En revenant dans son village natal près d’Hyderabad pour ses vacances, Armaan constate que l’absence de puits pose de gros problèmes au village en général et à sa fille, la jolie Muskaan (Minissha Lamba) en particulier. Heureusement, il apprend que le gouvernement donne de l’argent aux pauvres pour construire des puits. Mais pour cela il va devoir prouver qu’il est pauvre. C’est la première étape du parcours du combattant du pauvre Armaan qui verra presque tout son argent filer en pots-de-vin avant d’avoir pu creuser la première pelletée du son puits. Devant cette situation désespérée, Muskaan a une idée de génie : ils vont déclarer qu’on leur a volé leur puits ! Je ne vous en dis pas plus pour ne pas vous gâcher les péripéties de cette aventure rocambolesque.

Well Done Abba est une comédie qu’on pourrait mettre dans la catégorie des "films villageois". Il se situe dans la lignée des Welcome to Sajjanpur (mêmes réalisateur et scénariste) et Malamaal Weekly. C’est une vision un peu à la Astérix, avec loupe et personnages typiques du village. Tout tourne autour de cette petite communauté et des rapports entre ses membres. On trouve les ruelles baignées de soleil, la vie rurale et les histoires de voisinage qui prennent des proportions d’affaires d’Etat. Comme toujours dans ce genre de film, les seconds rôles foisonnent, des religieux aux magouilleurs, des hommes politiques vénaux à l’inévitable amoureux de l’héroïne. Bref, les lois du genre sont respectées. On est vraiment dans une épopée rurale.

Pour le scénario, Shyam Benegal et Ashok Mishra font fort. Peut-être un peu trop fort d’ailleurs. Imaginer qu’on a volé un puits, surtout lorsqu’il n’a pas été creusé, il fallait oser. On a quand même du mal à croire que tout le monde marche dans la combine sans sourciller. Mais une fois libérés de notre esprit cartésien, la porte est ouverte à toutes les fantaisies et tous les délires. L’intérêt de ce genre de film, en vase clos, est de mettre en jeu une société complète, à échelle réduite. Benegal dresse ainsi, sans avoir l’air d’y toucher, une liste détaillée de tous les travers de corruption et de soif de pouvoir qui posent tant de problèmes à la société indienne. Au-delà de la comédie pure qu’il revendique, le film a donc également un aspect politique et social.

Hélas, Benegal a un problème : le rythme.
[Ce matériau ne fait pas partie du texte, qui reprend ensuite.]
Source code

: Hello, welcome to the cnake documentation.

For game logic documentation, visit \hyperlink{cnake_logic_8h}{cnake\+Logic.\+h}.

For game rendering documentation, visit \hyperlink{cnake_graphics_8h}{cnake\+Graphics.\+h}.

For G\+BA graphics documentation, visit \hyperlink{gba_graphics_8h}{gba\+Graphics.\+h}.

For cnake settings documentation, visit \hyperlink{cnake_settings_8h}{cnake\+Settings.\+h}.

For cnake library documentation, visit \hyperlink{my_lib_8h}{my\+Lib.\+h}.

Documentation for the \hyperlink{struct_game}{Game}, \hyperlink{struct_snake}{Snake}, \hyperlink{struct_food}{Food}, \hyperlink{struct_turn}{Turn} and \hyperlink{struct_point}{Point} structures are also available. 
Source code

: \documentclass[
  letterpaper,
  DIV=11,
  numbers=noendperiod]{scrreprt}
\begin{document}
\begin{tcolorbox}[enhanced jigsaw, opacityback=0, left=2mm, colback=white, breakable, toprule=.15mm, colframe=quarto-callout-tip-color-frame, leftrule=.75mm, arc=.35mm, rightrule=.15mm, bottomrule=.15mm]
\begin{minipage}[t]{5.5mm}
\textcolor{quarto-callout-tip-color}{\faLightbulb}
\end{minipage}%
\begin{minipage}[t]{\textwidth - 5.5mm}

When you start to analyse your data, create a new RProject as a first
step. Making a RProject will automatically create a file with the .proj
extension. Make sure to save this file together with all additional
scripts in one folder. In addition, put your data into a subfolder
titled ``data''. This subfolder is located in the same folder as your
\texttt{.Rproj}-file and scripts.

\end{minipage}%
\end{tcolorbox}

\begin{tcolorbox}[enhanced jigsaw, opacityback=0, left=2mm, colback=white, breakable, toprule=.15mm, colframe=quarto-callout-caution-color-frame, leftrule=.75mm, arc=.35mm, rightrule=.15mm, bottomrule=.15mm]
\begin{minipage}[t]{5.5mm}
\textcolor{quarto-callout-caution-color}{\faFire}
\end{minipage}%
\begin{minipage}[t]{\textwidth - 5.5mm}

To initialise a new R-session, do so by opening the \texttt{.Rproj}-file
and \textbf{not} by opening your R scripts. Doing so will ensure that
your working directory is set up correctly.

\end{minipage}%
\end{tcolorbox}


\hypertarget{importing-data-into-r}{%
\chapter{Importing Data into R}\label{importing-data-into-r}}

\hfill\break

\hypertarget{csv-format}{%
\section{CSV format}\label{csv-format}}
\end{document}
Le film semble soumis à des coups de pompe à répétition. On passe de moments d’intense jubilation et de détails très bien vus à des longueurs sans aucune énergie, poussives. Si, en tant que scénariste, il a d’indéniables qualités, en tant que réalisateur, avec Well Done Abba, il a plutôt raté son coup. C’est vraiment dommage car ce scénario est bien construit et ne manque pas de péripéties. Mais la technique, la façon de filmer sont atones. Comme si le réalisateur s’ennuyait. Autant la relative fluidité de Welcome to Sajjanpur faisait qu’on s’immergeait petit à petit dans le village, autant ici on reste à distance. Peut-être le fait d’enchaîner deux films assez semblables dans leur atmosphère n’était-il pas une excellente idée.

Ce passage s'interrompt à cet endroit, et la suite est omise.